Composition Development and Experimental Study of the Liposomal form of an Antiarrhythmic Drug

• Published in: Pharmaceutical chemistry journal Vol. 56; no. 8; pp. 1064 - 1069
• Main Authors: Uzbekov, V. V., Abdullaev, B. F., Ziyavitdinov, Zh. F., Ishimov, U. Zh, Berdiev, N. Sh, Oshchepkova, Yu. I., Salikhov, Sh. I.
• Format: Journal Article
• Language: English
• Published: New York Springer US 01.11.2022; Springer
• Subjects: Anti-arrhythmia drugs; Biological products; Medicine; Organic Chemistry; Pharmacology/Toxicology; Pharmacy; liposomal form; artificial blood serum; monoammonium salt of glycyrrhizic acid; antiarrhythmic drugs; lappaconitine hydrobromide; cardiovascular diseases; Allapinin
• ISSN: 0091-150X; 1573-9031
• DOI: 10.1007/s11094-022-02754-4

The aim of the work was to obtain a liposomal form of the complex of the antiarrhythmic drug allapinin (lappaconitine hydrobromide) and the monoammonium salt of glycyrrhizic acid (MASGA) and to study the release kinetics of allapinin/MASGA into a medium modeling the salt composition and pH of blood serum.

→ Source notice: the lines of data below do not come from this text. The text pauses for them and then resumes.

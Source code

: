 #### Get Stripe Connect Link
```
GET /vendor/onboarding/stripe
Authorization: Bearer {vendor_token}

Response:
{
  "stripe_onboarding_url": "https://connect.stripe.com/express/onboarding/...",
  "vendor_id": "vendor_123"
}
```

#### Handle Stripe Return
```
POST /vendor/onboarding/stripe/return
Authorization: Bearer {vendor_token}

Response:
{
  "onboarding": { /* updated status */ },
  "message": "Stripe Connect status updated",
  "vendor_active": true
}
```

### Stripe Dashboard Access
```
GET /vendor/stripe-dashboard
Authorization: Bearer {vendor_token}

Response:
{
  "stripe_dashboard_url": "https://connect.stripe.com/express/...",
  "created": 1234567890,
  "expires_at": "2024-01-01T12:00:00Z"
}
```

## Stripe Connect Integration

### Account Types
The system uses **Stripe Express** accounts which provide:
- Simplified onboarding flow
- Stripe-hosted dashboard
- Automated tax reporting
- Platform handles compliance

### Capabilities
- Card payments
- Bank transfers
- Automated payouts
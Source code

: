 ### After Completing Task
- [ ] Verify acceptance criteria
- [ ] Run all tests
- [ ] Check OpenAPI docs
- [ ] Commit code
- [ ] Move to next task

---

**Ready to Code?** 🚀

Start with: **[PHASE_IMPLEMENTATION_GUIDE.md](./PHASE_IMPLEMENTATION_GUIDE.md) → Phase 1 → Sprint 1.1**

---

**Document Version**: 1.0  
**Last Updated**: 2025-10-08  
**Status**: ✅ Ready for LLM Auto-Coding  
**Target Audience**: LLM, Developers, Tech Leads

As a result, liposomes containing the allapinin/MASGA complex were obtained. The most preferred ratio of phosphatidylcholine and cholesterol in the liposomes was found to be 5:2. The release kinetics of the lappaconitine hydrobromide/MASGA complex from the liposomes were studied in a medium simulating the salt composition and pH of blood serum [1.5 mMsodium phosphate (pH 7.4) + 0.15MNaCl] and showed that 32% of lappaconitine was released in the first 30 min. The release rate stabilized within 2 h after administration and practically did not drop in the next 3 h of the experiment. This behavior showed good prospects for using liposomes loaded with the allapinin/MASGA complex as a prolonged release drug form.